Happy Thanksgiving (a day early) and thank you for reading the Beacon Hill Blog! I am thankful for our many wonderful readers.
As has become traditional here at the BHB, here is a recipe for a Thanksgiving treat: my grandma’s pumpkin pie recipe. I’ve used this recipe many times and it is very good. If you forgot to get evaporated milk, this recipe will save the day for you—–it doesn’t use it, and you won’t miss it.
Start with 1 recipe pie crust. Set the uncooked shell aside. Preheat oven to 450 degrees.
Put 2 cups pumpkin (or one small can) into mixing bowl.
add: 2 eggs beaten slightly (Egg Beaters work just fine if you want it to be lower-fat)
1/2 c. granulated sugar
1/2 c. brown sugar
1 tsp. cinnamon
1/4 tsp. ginger
1/4 tsp. ground cloves
1/2 tsp. salt
1/2 tsp. vanilla
1 c. scalded milk (skim milk works fine if you wish to use it, and so does soy milk)
Mix all together. Pour into pie shell. Bake at 450 degrees for 12-15 minutes, turn the heat down to 350, bake 45 minutes. It’s done when you can stick a knife in the middle and it comes out clean.
Makes 1 pie. For two pies, use a large can of pumpkin and double everything else exactly.
As always, I hope some of you will try this with a Seattle tradition: Emmett Watson’s famous Thompson Turkey, the recipe for which he used to publish every Thanksgiving in his Seattle Post-Intelligencer column (and later, in the Seattle Times). After reading it every Thanksgiving for years, I can never forget the final lines: “You do not have to be a carver to eat this turkey. Speak harshly to it and it will fall apart.”
(If you do try the Thompson Turkey, by all means let me know how it is!)
The Friends of Lewis Park invite the community to the Beacon Hill Library (2821 Beacon Ave. S.) on Tuesday, November 27 from 5:30 – 8 p.m. for a public meeting to discuss the design process for the park.

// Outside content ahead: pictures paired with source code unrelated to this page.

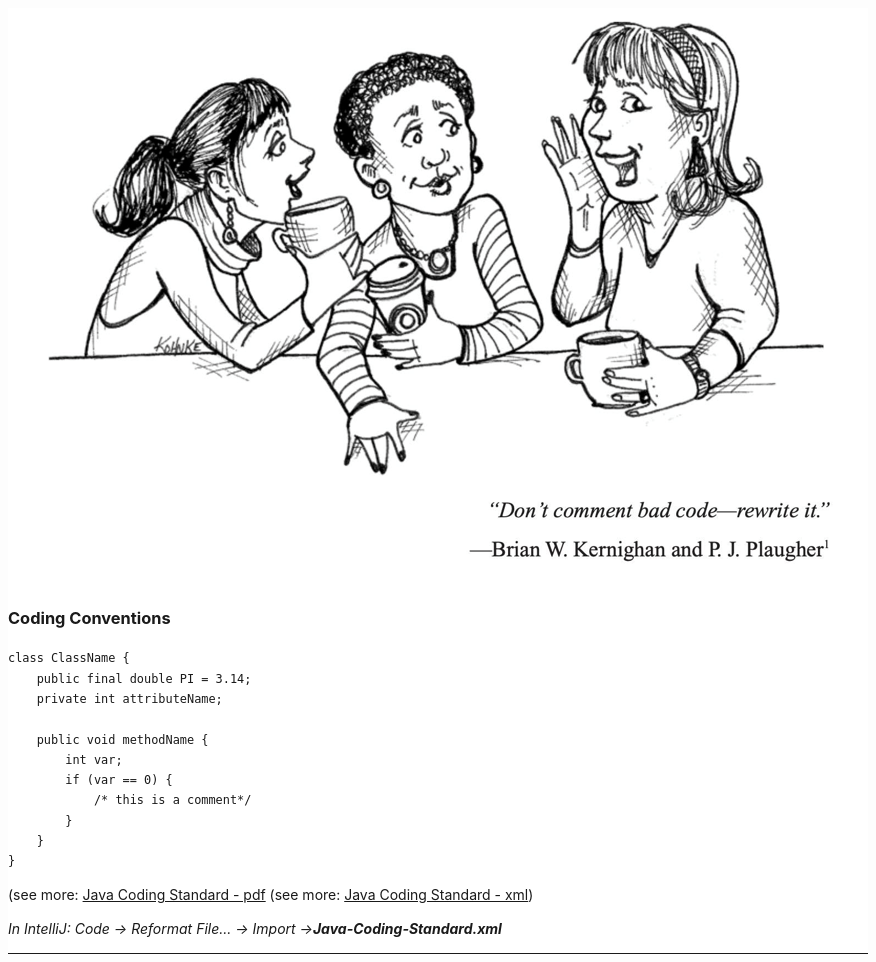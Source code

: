![](images/basics-dont-comment-rewrite.png)

### Coding Conventions

```
class ClassName {
	public final double PI = 3.14;
	private int attributeName;
	
	public void methodName {
		int var;
		if (var == 0) {
			/* this is a comment*/
		}
	}
}
```

(see more: [Java Coding Standard - pdf](https://github.com/nbicocchi/java-core/blob/main/assets/books/Java-Coding-Standard.pdf)
(see more: [Java Coding Standard - xml](https://github.com/nbicocchi/java-core/blob/main/assets/books/Java-Coding-Standard.xml))

_In IntelliJ: Code -> Reformat File... -> Import ->**Java-Coding-Standard.xml**_

---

There will be food provided from 5 to 6:30 p.m. From 6 – 7 p.m., there will be a presentation of some preliminary design principles and information about the project as it stands now, and from 7 – 8 p.m., representatives from Hafs-Epstein Landscape Architecture will discuss the project and listen to community comments.
The Friends of Lewis Park event notice says “We are very pleased with the selection of this firm and just as excited to get started on the community-based collaborative process that will result in a design proposal for the park. We have a dynamic consultant, a committed steering committee and a great site on North Beacon Hill. This missing ingredient is you… the community; we need to know what you want in this park.”
The park improvement project is funded by a Department of Neighborhoods Small and Simple Grant.
We know, it’s not quite Thanksgiving yet, but Christmas is coming soon, and El Centro de la Raza wants to supply your Christmas greenery. The tree sale will help raise funds to support El Centro’s services for low-income families.
If you pre-order your tree or wreath by today, you will receive a discount. (See the price list here.) You can then come to the tree lot and pick a tree on any day you choose to.
The lot is located on El Centro de la Raza’s south side, 2524 16th Ave. S. It will be open starting at noon on Friday, November 23 through Christmas Eve. Open hours will be 4-8 p.m. on weekdays and noon-8 p.m. on weekends.